Aquellos ojos le fascinaban y le repugnaban. Eran del marrón más profundo y anidaban en la acumulación de arrugas de toda una vida. Había estado trabajando con el Viejo desde que le reclutaron para el proyecto y todavía eran un misterio para él, absolutamente opacos. Le hacían sentir como un ratón observado por una serpiente.
No había tocado el bourbon todavía. Pero cuando fue a cogerlo, el Viejo cogió el vaso y lo vació en el decantador. Le puso el tapón y lo guardó en el mueble bar.
—No necesitas esto.
—Tú te lo has estado bebiendo.
—Bueno, sí, soy mucho más viejo que tú.
Griffin no estaba seguro de qué edad podía tener el Viejo. Había tratamientos de longevidad para quienes jugaran a aquel estúpido juego, y el Viejo llevaba tanto tiempo haciéndolo que prácticamente lo controlaba. Todo lo que sabía con seguridad es que el Viejo y él eran una misma persona.
Superado por el odio, Griffin exclamó:
—Sabes, podría cortarme las venas esta noche, y entonces ¿qué sería de ti?
Aquello causó efecto. El Viejo no habló durante un instante largo. Posiblemente estaba pensando en las consecuencias de una paradoja tan grande.
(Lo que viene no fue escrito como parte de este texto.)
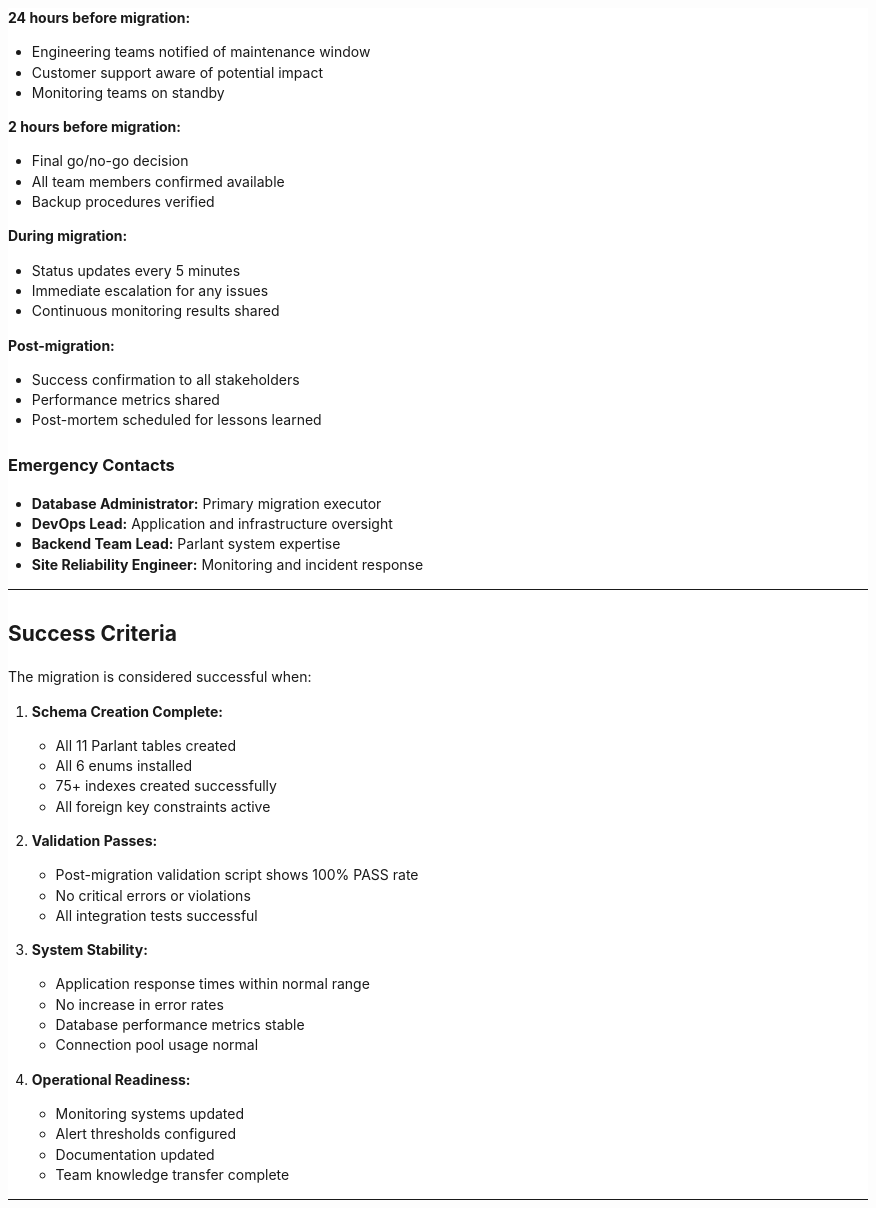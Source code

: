 **24 hours before migration:**
- Engineering teams notified of maintenance window
- Customer support aware of potential impact
- Monitoring teams on standby

**2 hours before migration:**
- Final go/no-go decision
- All team members confirmed available
- Backup procedures verified

**During migration:**
- Status updates every 5 minutes
- Immediate escalation for any issues
- Continuous monitoring results shared

**Post-migration:**
- Success confirmation to all stakeholders
- Performance metrics shared
- Post-mortem scheduled for lessons learned

### Emergency Contacts

- **Database Administrator:** Primary migration executor
- **DevOps Lead:** Application and infrastructure oversight
- **Backend Team Lead:** Parlant system expertise
- **Site Reliability Engineer:** Monitoring and incident response

---

## Success Criteria

The migration is considered successful when:

1. **Schema Creation Complete:**
   - All 11 Parlant tables created
   - All 6 enums installed
   - 75+ indexes created successfully
   - All foreign key constraints active

2. **Validation Passes:**
   - Post-migration validation script shows 100% PASS rate
   - No critical errors or violations
   - All integration tests successful

3. **System Stability:**
   - Application response times within normal range
   - No increase in error rates
   - Database performance metrics stable
   - Connection pool usage normal

4. **Operational Readiness:**
   - Monitoring systems updated
   - Alert thresholds configured
   - Documentation updated
   - Team knowledge transfer complete

---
Sus patrocinadores caerían sobre ellos como avispones enfadados. Los inalterables arrebatarían retroactivamente de las manos humanas la capacidad de viajar en el tiempo. Todo lo conectado con ello saldría de la realidad e iría al medio desintegrador de la inseguridad cuántica. Xanadú y las demás estaciones de investigación a lo largo del Mesozoico se disolverían en el plano de lo que podría haber sido. La investigación y los descubrimientos de cientos de científicos desaparecerían del conocimiento humano. Todo aquello para lo que Griffin había pasado la vida trabajando quedaría deshecho.
No estaba seguro de que se arrepintiera de aquello.
—Escucha —dijo el Viejo por fin—. ¿Recuerdas el día en el Museo Peabody?
—Sabes que sí.
—Me quedé de pie junto al mural deseando con todo mi corazón, con todo tu corazón, poder ver un dinosaurio de verdad vivo. Pero incluso entonces, incluso con ocho años, sabía que nunca iba a poder. Que algunas cosas nunca podrían ser.
Griffin no dijo nada.
—Cuando Dios te da un milagro —continuó el Viejo—, no se lo tiras a la cara.
Entonces se fue.
Griffin se quedó.
Estaba pensando en los ojos del Viejo. Ojos tan profundos que uno se podía ahogar en ellos. Ojos tan oscuros que no podías saber cuántos cadáveres había ya sumergidos en ellos. Después de todos esos años trabajando con él, Griffin todavía no podía decir si aquellos ojos eran de un santo o del hombre más malvado del mundo.
Griffin pensó en aquellos ojos.
Sus propios ojos.
Se puso a trabajar odiándose a sí mismo.